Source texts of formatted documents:
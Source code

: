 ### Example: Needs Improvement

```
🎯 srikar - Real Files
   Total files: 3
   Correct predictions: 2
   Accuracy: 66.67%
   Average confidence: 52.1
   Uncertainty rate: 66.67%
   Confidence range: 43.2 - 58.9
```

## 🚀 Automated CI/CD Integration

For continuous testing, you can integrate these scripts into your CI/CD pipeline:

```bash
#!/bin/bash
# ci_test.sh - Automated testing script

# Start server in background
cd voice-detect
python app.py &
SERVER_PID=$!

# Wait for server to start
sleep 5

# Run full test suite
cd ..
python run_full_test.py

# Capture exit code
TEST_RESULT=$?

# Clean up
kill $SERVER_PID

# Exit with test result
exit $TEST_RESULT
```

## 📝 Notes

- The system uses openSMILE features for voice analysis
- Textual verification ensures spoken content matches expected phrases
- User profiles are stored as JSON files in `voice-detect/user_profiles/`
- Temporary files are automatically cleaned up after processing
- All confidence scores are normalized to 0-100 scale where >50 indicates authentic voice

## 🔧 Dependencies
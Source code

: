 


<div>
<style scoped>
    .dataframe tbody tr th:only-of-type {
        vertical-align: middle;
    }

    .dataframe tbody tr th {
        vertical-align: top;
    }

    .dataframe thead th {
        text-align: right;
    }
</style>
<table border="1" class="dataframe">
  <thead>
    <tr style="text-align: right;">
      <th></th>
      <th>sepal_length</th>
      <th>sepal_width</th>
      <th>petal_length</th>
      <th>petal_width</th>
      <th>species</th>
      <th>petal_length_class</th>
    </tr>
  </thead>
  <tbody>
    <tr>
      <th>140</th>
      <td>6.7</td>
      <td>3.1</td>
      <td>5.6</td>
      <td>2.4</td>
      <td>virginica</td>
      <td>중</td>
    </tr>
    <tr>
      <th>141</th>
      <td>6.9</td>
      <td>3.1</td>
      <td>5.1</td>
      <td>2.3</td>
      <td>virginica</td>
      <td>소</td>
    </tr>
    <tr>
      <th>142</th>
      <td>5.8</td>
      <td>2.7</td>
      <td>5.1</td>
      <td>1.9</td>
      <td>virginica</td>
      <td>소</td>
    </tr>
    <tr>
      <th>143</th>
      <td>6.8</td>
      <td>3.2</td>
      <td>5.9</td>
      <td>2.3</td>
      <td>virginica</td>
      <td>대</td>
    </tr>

Problem description:
An exact reproduction of the data is required. Leave nothing out.

Written response:
Source code

: ### Example: Needs Improvement

```
🎯 srikar - Real Files
   Total files: 3
   Correct predictions: 2
   Accuracy: 66.67%
   Average confidence: 52.1
   Uncertainty rate: 66.67%
   Confidence range: 43.2 - 58.9
```

## 🚀 Automated CI/CD Integration

For continuous testing, you can integrate these scripts into your CI/CD pipeline:

```bash
#!/bin/bash
# ci_test.sh - Automated testing script

# Start server in background
cd voice-detect
python app.py &
SERVER_PID=$!

# Wait for server to start
sleep 5

# Run full test suite
cd ..
python run_full_test.py

# Capture exit code
TEST_RESULT=$?

# Clean up
kill $SERVER_PID

# Exit with test result
exit $TEST_RESULT
```

## 📝 Notes

- The system uses openSMILE features for voice analysis
- Textual verification ensures spoken content matches expected phrases
- User profiles are stored as JSON files in `voice-detect/user_profiles/`
- Temporary files are automatically cleaned up after processing
- All confidence scores are normalized to 0-100 scale where >50 indicates authentic voice

## 🔧 Dependencies
Source code

: 


<div>
<style scoped>
    .dataframe tbody tr th:only-of-type {
        vertical-align: middle;
    }

    .dataframe tbody tr th {
        vertical-align: top;
    }

    .dataframe thead th {
        text-align: right;
    }
</style>
<table border="1" class="dataframe">
  <thead>
    <tr style="text-align: right;">
      <th></th>
      <th>sepal_length</th>
      <th>sepal_width</th>
      <th>petal_length</th>
      <th>petal_width</th>
      <th>species</th>
      <th>petal_length_class</th>
    </tr>
  </thead>
  <tbody>
    <tr>
      <th>140</th>
      <td>6.7</td>
      <td>3.1</td>
      <td>5.6</td>
      <td>2.4</td>
      <td>virginica</td>
      <td>중</td>
    </tr>
    <tr>
      <th>141</th>
      <td>6.9</td>
      <td>3.1</td>
      <td>5.1</td>
      <td>2.3</td>
      <td>virginica</td>
      <td>소</td>
    </tr>
    <tr>
      <th>142</th>
      <td>5.8</td>
      <td>2.7</td>
      <td>5.1</td>
      <td>1.9</td>
      <td>virginica</td>
      <td>소</td>
    </tr>
    <tr>
      <th>143</th>
      <td>6.8</td>
      <td>3.2</td>
      <td>5.9</td>
      <td>2.3</td>
      <td>virginica</td>
      <td>대</td>
    </tr>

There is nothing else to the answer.